Data excerpts:
▬▬▬▬▬▬

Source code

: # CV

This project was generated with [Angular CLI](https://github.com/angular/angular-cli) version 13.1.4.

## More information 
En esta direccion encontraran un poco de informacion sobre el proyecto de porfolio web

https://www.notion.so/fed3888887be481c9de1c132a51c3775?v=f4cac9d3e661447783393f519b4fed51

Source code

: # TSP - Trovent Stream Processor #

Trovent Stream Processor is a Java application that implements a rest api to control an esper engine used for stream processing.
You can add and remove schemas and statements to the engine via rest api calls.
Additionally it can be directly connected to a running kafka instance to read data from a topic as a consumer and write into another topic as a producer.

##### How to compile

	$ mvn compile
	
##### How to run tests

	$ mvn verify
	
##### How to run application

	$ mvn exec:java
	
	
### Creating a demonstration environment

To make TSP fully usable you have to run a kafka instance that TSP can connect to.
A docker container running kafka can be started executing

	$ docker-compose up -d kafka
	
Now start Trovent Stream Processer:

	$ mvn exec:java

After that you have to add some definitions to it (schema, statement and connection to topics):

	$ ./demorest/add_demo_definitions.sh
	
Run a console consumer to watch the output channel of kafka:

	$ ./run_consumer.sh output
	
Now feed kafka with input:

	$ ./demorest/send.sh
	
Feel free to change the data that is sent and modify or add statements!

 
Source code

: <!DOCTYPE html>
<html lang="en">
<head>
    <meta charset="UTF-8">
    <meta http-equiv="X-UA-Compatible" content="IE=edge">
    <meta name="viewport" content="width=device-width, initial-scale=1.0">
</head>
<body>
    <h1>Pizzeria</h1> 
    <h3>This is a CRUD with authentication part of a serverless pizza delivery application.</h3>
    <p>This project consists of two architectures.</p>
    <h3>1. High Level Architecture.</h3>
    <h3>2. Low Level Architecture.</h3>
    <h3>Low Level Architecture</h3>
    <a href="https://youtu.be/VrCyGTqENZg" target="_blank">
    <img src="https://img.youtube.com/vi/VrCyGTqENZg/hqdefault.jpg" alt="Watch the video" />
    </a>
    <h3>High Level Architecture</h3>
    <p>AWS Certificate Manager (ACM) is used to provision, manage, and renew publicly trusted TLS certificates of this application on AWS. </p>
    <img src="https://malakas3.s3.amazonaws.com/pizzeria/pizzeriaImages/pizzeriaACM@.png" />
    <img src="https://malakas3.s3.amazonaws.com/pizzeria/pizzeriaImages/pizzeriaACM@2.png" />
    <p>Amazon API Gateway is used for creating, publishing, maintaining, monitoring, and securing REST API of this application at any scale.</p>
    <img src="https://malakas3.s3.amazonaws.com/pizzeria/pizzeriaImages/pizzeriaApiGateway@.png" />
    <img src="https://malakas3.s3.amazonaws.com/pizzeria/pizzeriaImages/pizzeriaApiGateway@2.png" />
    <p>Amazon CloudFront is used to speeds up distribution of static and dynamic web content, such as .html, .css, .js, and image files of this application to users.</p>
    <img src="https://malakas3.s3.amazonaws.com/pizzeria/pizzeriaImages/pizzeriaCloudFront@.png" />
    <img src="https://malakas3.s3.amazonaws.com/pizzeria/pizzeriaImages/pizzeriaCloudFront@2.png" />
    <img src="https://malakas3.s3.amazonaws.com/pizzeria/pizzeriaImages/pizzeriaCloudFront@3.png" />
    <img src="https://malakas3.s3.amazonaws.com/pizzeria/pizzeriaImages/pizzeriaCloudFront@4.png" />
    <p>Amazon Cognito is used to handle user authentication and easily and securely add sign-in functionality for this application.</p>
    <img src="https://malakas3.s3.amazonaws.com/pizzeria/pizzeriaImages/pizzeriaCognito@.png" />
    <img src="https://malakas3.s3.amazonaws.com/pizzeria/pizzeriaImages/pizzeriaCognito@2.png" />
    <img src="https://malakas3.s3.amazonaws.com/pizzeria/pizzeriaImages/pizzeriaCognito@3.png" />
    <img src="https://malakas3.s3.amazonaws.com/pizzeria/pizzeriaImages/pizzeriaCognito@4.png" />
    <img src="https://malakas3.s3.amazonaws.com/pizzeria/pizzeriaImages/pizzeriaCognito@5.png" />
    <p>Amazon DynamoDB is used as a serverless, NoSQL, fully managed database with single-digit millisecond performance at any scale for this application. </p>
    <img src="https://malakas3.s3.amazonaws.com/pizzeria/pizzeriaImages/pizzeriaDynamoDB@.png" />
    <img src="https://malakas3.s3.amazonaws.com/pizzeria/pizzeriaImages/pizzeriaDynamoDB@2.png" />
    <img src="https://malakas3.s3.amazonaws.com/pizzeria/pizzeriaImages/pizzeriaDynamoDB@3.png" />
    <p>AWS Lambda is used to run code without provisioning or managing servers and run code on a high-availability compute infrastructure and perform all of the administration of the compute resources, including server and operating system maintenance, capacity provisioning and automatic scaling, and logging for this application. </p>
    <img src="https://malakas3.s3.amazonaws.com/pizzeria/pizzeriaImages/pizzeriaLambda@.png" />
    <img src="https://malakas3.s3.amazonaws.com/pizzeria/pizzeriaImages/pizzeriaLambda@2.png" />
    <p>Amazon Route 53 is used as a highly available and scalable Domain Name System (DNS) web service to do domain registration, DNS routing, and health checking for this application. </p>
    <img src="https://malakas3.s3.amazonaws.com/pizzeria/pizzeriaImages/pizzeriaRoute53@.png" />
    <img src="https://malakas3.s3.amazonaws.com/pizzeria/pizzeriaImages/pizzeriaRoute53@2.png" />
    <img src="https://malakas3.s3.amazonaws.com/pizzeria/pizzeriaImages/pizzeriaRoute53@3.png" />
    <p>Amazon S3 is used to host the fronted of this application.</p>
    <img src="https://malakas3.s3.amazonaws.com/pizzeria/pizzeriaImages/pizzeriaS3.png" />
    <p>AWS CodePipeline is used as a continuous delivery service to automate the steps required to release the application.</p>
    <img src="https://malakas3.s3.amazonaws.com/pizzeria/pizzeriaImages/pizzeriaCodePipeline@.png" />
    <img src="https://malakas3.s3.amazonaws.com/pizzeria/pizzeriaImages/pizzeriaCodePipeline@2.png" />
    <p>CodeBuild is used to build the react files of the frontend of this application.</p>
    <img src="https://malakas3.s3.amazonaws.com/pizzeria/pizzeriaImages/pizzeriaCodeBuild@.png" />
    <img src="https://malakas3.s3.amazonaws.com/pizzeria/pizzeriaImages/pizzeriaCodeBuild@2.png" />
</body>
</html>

▬▬▬▬▬▬

> _Task prompt_
Every line of the entries above that contains the word "docker" must be tallied, and the number alone reported.

> _Answer_
2